About this exercise: Everything from the line containing "installer sur une" down to the last line of the entries below must be transcribed exactly, and nothing else.

Task input:

- - - - -

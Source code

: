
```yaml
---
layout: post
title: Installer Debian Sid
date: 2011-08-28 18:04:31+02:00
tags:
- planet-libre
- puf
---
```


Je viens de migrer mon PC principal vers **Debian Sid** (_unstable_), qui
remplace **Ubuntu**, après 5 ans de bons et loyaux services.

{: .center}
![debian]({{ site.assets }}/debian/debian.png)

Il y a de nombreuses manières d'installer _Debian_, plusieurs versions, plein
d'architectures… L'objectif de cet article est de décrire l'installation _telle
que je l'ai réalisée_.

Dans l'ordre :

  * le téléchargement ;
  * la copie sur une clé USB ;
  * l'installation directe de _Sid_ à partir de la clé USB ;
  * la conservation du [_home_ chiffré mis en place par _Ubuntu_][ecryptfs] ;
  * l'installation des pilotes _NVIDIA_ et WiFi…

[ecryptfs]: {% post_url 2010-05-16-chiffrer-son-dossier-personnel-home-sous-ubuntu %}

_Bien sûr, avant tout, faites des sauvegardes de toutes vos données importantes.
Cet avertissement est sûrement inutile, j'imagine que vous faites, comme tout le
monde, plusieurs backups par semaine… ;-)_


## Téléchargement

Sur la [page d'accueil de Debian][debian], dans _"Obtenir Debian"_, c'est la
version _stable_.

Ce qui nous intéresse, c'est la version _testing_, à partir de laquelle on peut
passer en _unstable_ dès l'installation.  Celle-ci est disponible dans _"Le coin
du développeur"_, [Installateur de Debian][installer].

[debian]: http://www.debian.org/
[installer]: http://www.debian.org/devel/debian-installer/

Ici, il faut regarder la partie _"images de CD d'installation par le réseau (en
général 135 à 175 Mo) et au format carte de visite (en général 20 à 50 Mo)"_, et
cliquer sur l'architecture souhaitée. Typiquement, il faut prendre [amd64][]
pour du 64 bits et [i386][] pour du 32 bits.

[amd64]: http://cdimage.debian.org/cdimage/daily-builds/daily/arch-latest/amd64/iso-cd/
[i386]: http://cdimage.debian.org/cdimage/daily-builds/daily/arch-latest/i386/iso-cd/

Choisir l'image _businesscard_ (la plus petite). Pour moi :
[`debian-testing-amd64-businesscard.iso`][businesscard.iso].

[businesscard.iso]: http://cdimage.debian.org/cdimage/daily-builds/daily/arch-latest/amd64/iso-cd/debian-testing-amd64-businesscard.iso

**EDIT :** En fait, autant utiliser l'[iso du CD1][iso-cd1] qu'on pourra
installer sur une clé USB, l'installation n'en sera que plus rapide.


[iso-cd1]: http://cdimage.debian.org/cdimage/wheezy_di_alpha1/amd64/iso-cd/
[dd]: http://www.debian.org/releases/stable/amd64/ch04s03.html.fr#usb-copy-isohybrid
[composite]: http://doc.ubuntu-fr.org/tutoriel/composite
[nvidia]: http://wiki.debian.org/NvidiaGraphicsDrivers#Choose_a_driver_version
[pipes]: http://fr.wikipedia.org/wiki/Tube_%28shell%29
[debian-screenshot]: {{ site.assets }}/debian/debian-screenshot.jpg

- - - - -

Response for this exercise:
installer sur une clé USB, l'installation n'en sera que plus rapide.


[iso-cd1]: http://cdimage.debian.org/cdimage/wheezy_di_alpha1/amd64/iso-cd/
[dd]: http://www.debian.org/releases/stable/amd64/ch04s03.html.fr#usb-copy-isohybrid
[composite]: http://doc.ubuntu-fr.org/tutoriel/composite
[nvidia]: http://wiki.debian.org/NvidiaGraphicsDrivers#Choose_a_driver_version
[pipes]: http://fr.wikipedia.org/wiki/Tube_%28shell%29
[debian-screenshot]: {{ site.assets }}/debian/debian-screenshot.jpg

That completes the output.